What to produce> The word "instances" appears in some lines of the listing below; report how many such lines there are, and nothing else.
━━━━━━━━━━
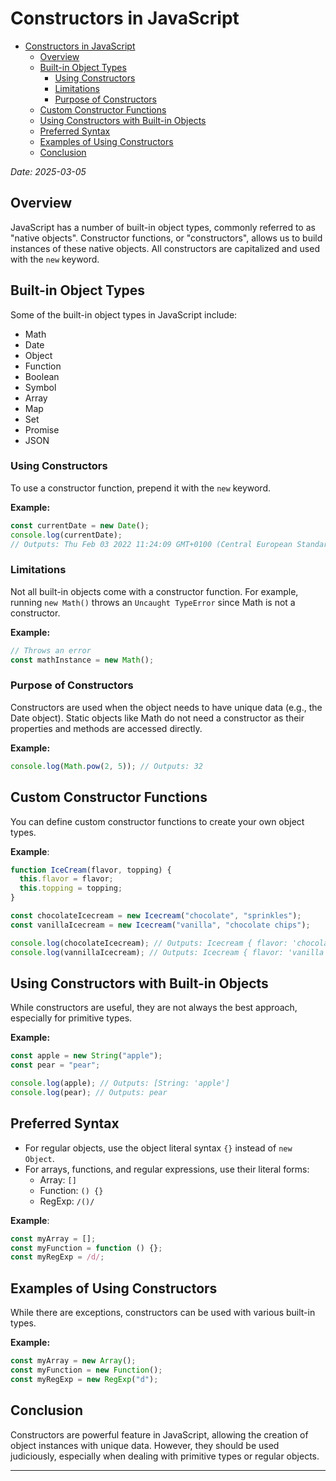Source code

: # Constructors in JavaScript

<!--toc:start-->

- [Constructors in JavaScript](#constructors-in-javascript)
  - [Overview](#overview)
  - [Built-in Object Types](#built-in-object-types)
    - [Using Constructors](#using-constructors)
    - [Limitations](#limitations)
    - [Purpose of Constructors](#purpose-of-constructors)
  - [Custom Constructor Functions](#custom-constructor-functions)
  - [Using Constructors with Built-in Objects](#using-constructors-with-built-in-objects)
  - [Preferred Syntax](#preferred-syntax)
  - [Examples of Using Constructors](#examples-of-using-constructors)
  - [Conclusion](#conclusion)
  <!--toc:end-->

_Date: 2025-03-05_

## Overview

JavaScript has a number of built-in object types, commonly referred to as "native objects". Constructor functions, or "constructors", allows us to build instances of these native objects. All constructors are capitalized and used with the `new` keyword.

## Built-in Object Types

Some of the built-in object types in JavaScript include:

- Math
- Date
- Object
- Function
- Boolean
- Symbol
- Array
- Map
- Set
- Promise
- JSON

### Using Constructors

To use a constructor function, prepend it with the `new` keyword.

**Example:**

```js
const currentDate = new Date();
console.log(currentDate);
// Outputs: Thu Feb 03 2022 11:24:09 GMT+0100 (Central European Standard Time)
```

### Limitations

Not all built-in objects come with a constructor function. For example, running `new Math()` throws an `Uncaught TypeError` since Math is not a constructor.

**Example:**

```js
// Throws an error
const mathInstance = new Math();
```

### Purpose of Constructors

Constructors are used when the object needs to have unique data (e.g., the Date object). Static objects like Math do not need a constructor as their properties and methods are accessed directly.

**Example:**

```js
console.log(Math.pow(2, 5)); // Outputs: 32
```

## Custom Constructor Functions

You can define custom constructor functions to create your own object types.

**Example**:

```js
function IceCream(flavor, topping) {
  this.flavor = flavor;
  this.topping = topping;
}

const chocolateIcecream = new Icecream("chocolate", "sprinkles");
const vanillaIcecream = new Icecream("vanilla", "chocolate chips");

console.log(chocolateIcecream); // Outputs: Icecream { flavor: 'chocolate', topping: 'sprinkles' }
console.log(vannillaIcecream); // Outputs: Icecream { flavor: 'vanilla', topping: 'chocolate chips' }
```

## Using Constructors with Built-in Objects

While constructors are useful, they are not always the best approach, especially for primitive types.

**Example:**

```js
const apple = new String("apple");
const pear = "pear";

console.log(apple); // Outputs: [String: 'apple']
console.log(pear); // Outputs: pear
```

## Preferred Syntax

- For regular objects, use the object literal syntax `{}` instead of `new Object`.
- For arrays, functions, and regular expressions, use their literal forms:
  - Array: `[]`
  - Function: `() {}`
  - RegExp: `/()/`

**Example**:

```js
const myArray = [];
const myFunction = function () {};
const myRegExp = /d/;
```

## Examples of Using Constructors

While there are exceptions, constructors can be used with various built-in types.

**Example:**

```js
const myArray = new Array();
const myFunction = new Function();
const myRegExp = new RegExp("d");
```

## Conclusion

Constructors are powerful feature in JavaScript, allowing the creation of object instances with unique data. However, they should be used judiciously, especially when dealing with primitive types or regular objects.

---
━━━━━━━━━━
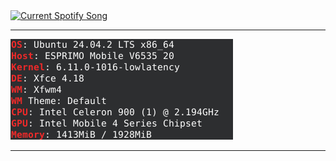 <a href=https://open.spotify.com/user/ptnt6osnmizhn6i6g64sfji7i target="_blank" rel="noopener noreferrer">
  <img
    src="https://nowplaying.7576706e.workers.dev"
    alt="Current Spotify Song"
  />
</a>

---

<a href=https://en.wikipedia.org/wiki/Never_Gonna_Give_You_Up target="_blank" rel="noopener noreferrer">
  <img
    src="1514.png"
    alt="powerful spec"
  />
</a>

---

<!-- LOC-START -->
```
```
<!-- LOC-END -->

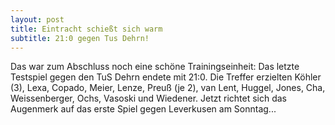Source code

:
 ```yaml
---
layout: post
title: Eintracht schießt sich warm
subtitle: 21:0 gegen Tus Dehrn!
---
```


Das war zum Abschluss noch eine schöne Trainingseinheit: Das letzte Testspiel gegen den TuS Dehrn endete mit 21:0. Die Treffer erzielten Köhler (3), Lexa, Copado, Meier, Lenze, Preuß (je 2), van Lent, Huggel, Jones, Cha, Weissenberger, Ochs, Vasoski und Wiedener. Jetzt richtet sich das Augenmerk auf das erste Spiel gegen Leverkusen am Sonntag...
━━━━━━━━━━
Solved exercise> 2